Directions for this task: Extract every entry word for word. Skip the pictures.

──────── Data for this task

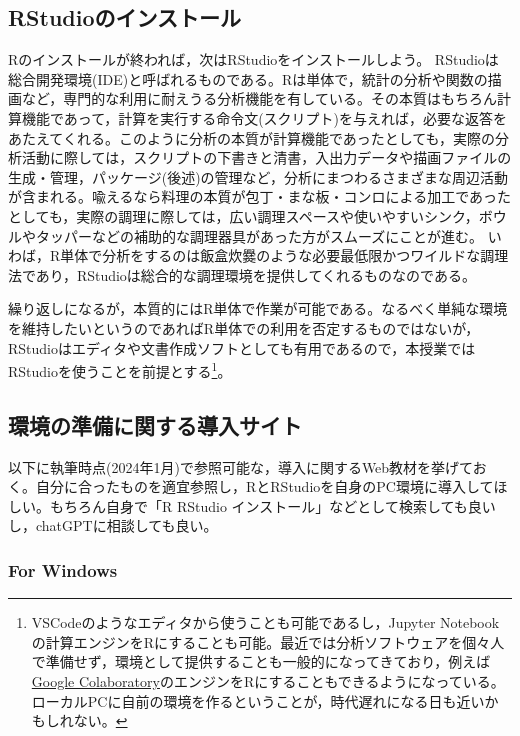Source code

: \documentclass[
  a4paper,
]{ltjsbook}
\begin{document}
\subsection{RStudioのインストール}\label{rstudioux306eux30a4ux30f3ux30b9ux30c8ux30fcux30eb}

Rのインストールが終われば，次はRStudioをインストールしよう。
RStudioは総合開発環境(IDE)と呼ばれるものである。Rは単体で，統計の分析や関数の描画など，専門的な利用に耐えうる分析機能を有している。その本質はもちろん計算機能であって，計算を実行する命令文(スクリプト)を与えれば，必要な返答をあたえてくれる。このように分析の本質が計算機能であったとしても，実際の分析活動に際しては，スクリプトの下書きと清書，入出力データや描画ファイルの生成・管理，パッケージ(後述)の管理など，分析にまつわるさまざまな周辺活動が含まれる。喩えるなら料理の本質が包丁・まな板・コンロによる加工であったとしても，実際の調理に際しては，広い調理スペースや使いやすいシンク，ボウルやタッパーなどの補助的な調理器具があった方がスムーズにことが進む。
いわば，R単体で分析をするのは飯盒炊爨のような必要最低限かつワイルドな調理法であり，RStudioは総合的な調理環境を提供してくれるものなのである。

繰り返しになるが，本質的にはR単体で作業が可能である。なるべく単純な環境を維持したいというのであればR単体での利用を否定するものではないが，RStudioはエディタや文書作成ソフトとしても有用であるので，本授業ではRStudioを使うことを前提とする\footnote{VSCodeのようなエディタから使うことも可能であるし，Jupyter
  Notebookの計算エンジンをRにすることも可能。最近では分析ソフトウェアを個々人で準備せず，環境として提供することも一般的になってきており，例えば\href{https://colab.research.google.com/}{Google
  Colaboratory}のエンジンをRにすることもできるようになっている。ローカルPCに自前の環境を作るということが，時代遅れになる日も近いかもしれない。}。

\subsection{環境の準備に関する導入サイト}\label{ux74b0ux5883ux306eux6e96ux5099ux306bux95a2ux3059ux308bux5c0eux5165ux30b5ux30a4ux30c8}

以下に執筆時点(2024年1月)で参照可能な，導入に関するWeb教材を挙げておく。自分に合ったものを適宜参照し，RとRStudioを自身のPC環境に導入してほしい。もちろん自身で「R
RStudio
インストール」などとして検索しても良いし，chatGPTに相談しても良い。

\subsubsection{For Windows}\label{for-windows}
\end{document}
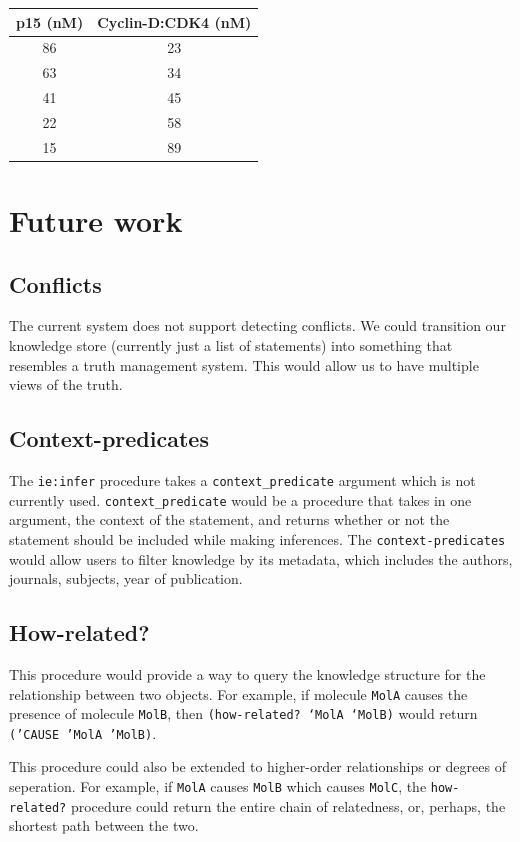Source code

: \documentclass[11pt]{article}
\begin{document}
\begin{center}
\begin{tabular}{cc}
p15 (nM) & Cyclin-D:CDK4 (nM)\\
\hline
86 & 23\\
63 & 34\\
41 & 45\\
22 & 58\\
15 & 89\\
\end{tabular}
\end{center}
\section{Future work}
\label{sec-4}


\subsection{Conflicts}
\label{sec-4-1}
The current system does not support detecting conflicts. We could transition our knowledge store (currently just a list of statements) into something that resembles a truth management system. This would allow us to have multiple views of the truth.
\subsection{Context-predicates}
\label{sec-4-2}
The \texttt{ie:infer} procedure takes a \texttt{context\_predicate} argument which is not currently used. \texttt{context\_predicate} would be a procedure that takes in one argument, the context of the statement, and returns whether or not the statement should be included while making inferences. The \texttt{context-predicates} would allow users to filter knowledge by its metadata, which includes the authors, journals, subjects, year of publication.
\subsection{How-related?}
\label{sec-4-3}
This procedure would provide a way to query the knowledge structure for the relationship between two objects. For example, if molecule \texttt{MolA} causes the presence of molecule \texttt{MolB}, then \texttt{(how-related? ‘MolA ‘MolB)} would return \texttt{('CAUSE 'MolA 'MolB)}.

This procedure could also be extended to higher-order relationships or degrees of seperation. For example, if \texttt{MolA} causes \texttt{MolB} which causes \texttt{MolC}, the \texttt{how-related?} procedure could return the entire chain of relatedness, or, perhaps, the shortest path between the two.
\end{document}
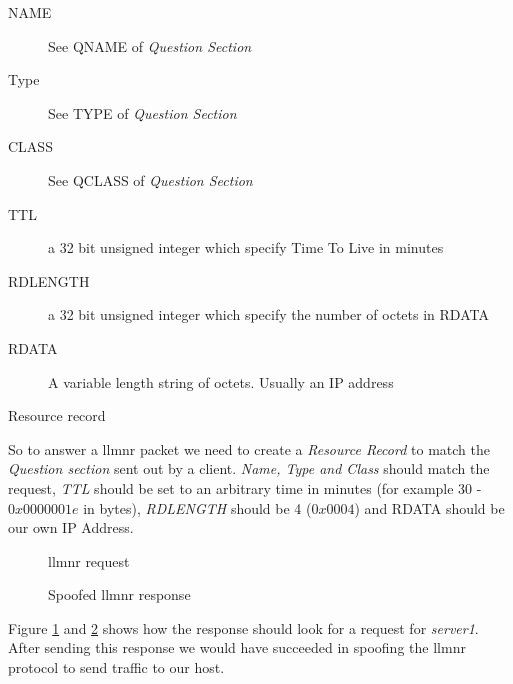 \documentclass{article}
\begin{document}
\begin{customlist}
	\begin{description}
		\item[NAME] See QNAME of \emph{Question Section}
		\item[Type] See TYPE of \emph{Question Section}
		\item[CLASS] See QCLASS of \emph{Question Section}
		\item[TTL] a 32 bit unsigned integer which specify Time To Live in minutes
		\item[RDLENGTH] a 32 bit unsigned integer which specify the number of octets in RDATA
		\item[RDATA] A variable length string of octets. Usually an IP address
	\end{description}
	\caption{Resource record}
	\label{list:llmnr-resource-record}
\end{customlist}

So to answer a \gls{llmnr} packet we need to create a \emph{Resource Record} to match the \emph{Question section} sent out by a client. \emph{Name, Type and Class} should match the request, \emph{TTL} should be set to an arbitrary time in minutes (for example 30 - $0x0000001e$ in bytes), \emph{RDLENGTH} should be 4 ($0x0004$) and RDATA should be our own IP Address.

\begin{figure}[H]
	\scriptsize
	\par
	\centering
	\varwidth{\linewidth}
	
	\endvarwidth
    \par
    
    \caption{\gls{llmnr} request}
    \label{fig:llmnr-request}
\end{figure}

\begin{figure}[H]
	\scriptsize
	\par
	\centering
	\varwidth{\linewidth}
	
	\endvarwidth
    \par
    
    \caption{Spoofed \gls{llmnr} response}
    \label{fig:llmnr-response}
\end{figure}

Figure \ref{fig:llmnr-request} and \ref{fig:llmnr-response} shows how the response should look for a request for \emph{server1}. After sending this response we would have succeeded in spoofing the \gls{llmnr} protocol to send traffic to our host.
\end{document}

────────────────

Response below:
Source code

: \documentclass[
  a4paper,
]{ltjsbook}
\begin{document}
\subsection{RStudioのインストール}\label{rstudioux306eux30a4ux30f3ux30b9ux30c8ux30fcux30eb}

Rのインストールが終われば，次はRStudioをインストールしよう。
RStudioは総合開発環境(IDE)と呼ばれるものである。Rは単体で，統計の分析や関数の描画など，専門的な利用に耐えうる分析機能を有している。その本質はもちろん計算機能であって，計算を実行する命令文(スクリプト)を与えれば，必要な返答をあたえてくれる。このように分析の本質が計算機能であったとしても，実際の分析活動に際しては，スクリプトの下書きと清書，入出力データや描画ファイルの生成・管理，パッケージ(後述)の管理など，分析にまつわるさまざまな周辺活動が含まれる。喩えるなら料理の本質が包丁・まな板・コンロによる加工であったとしても，実際の調理に際しては，広い調理スペースや使いやすいシンク，ボウルやタッパーなどの補助的な調理器具があった方がスムーズにことが進む。
いわば，R単体で分析をするのは飯盒炊爨のような必要最低限かつワイルドな調理法であり，RStudioは総合的な調理環境を提供してくれるものなのである。

繰り返しになるが，本質的にはR単体で作業が可能である。なるべく単純な環境を維持したいというのであればR単体での利用を否定するものではないが，RStudioはエディタや文書作成ソフトとしても有用であるので，本授業ではRStudioを使うことを前提とする\footnote{VSCodeのようなエディタから使うことも可能であるし，Jupyter
  Notebookの計算エンジンをRにすることも可能。最近では分析ソフトウェアを個々人で準備せず，環境として提供することも一般的になってきており，例えば\href{https://colab.research.google.com/}{Google
  Colaboratory}のエンジンをRにすることもできるようになっている。ローカルPCに自前の環境を作るということが，時代遅れになる日も近いかもしれない。}。

\subsection{環境の準備に関する導入サイト}\label{ux74b0ux5883ux306eux6e96ux5099ux306bux95a2ux3059ux308bux5c0eux5165ux30b5ux30a4ux30c8}

以下に執筆時点(2024年1月)で参照可能な，導入に関するWeb教材を挙げておく。自分に合ったものを適宜参照し，RとRStudioを自身のPC環境に導入してほしい。もちろん自身で「R
RStudio
インストール」などとして検索しても良いし，chatGPTに相談しても良い。

\subsubsection{For Windows}\label{for-windows}
\end{document}
Source code

: \documentclass[11pt]{article}
\begin{document}
\begin{center}
\begin{tabular}{cc}
p15 (nM) & Cyclin-D:CDK4 (nM)\\
\hline
86 & 23\\
63 & 34\\
41 & 45\\
22 & 58\\
15 & 89\\
\end{tabular}
\end{center}
\section{Future work}
\label{sec-4}


\subsection{Conflicts}
\label{sec-4-1}
The current system does not support detecting conflicts. We could transition our knowledge store (currently just a list of statements) into something that resembles a truth management system. This would allow us to have multiple views of the truth.
\subsection{Context-predicates}
\label{sec-4-2}
The \texttt{ie:infer} procedure takes a \texttt{context\_predicate} argument which is not currently used. \texttt{context\_predicate} would be a procedure that takes in one argument, the context of the statement, and returns whether or not the statement should be included while making inferences. The \texttt{context-predicates} would allow users to filter knowledge by its metadata, which includes the authors, journals, subjects, year of publication.
\subsection{How-related?}
\label{sec-4-3}
This procedure would provide a way to query the knowledge structure for the relationship between two objects. For example, if molecule \texttt{MolA} causes the presence of molecule \texttt{MolB}, then \texttt{(how-related? ‘MolA ‘MolB)} would return \texttt{('CAUSE 'MolA 'MolB)}.

This procedure could also be extended to higher-order relationships or degrees of seperation. For example, if \texttt{MolA} causes \texttt{MolB} which causes \texttt{MolC}, the \texttt{how-related?} procedure could return the entire chain of relatedness, or, perhaps, the shortest path between the two.
\end{document}
 \documentclass{article}
\begin{document}
\begin{customlist}
	\begin{description}
		\item[NAME] See QNAME of \emph{Question Section}
		\item[Type] See TYPE of \emph{Question Section}
		\item[CLASS] See QCLASS of \emph{Question Section}
		\item[TTL] a 32 bit unsigned integer which specify Time To Live in minutes
		\item[RDLENGTH] a 32 bit unsigned integer which specify the number of octets in RDATA
		\item[RDATA] A variable length string of octets. Usually an IP address
	\end{description}
	\caption{Resource record}
	\label{list:llmnr-resource-record}
\end{customlist}

So to answer a \gls{llmnr} packet we need to create a \emph{Resource Record} to match the \emph{Question section} sent out by a client. \emph{Name, Type and Class} should match the request, \emph{TTL} should be set to an arbitrary time in minutes (for example 30 - $0x0000001e$ in bytes), \emph{RDLENGTH} should be 4 ($0x0004$) and RDATA should be our own IP Address.

\begin{figure}[H]
	\scriptsize
	\par
	\centering
	\varwidth{\linewidth}
	
	\endvarwidth
    \par
    
    \caption{\gls{llmnr} request}
    \label{fig:llmnr-request}
\end{figure}

\begin{figure}[H]
	\scriptsize
	\par
	\centering
	\varwidth{\linewidth}
	
	\endvarwidth
    \par
    
    \caption{Spoofed \gls{llmnr} response}
    \label{fig:llmnr-response}
\end{figure}

Figure \ref{fig:llmnr-request} and \ref{fig:llmnr-response} shows how the response should look for a request for \emph{server1}. After sending this response we would have succeeded in spoofing the \gls{llmnr} protocol to send traffic to our host.
\end{document}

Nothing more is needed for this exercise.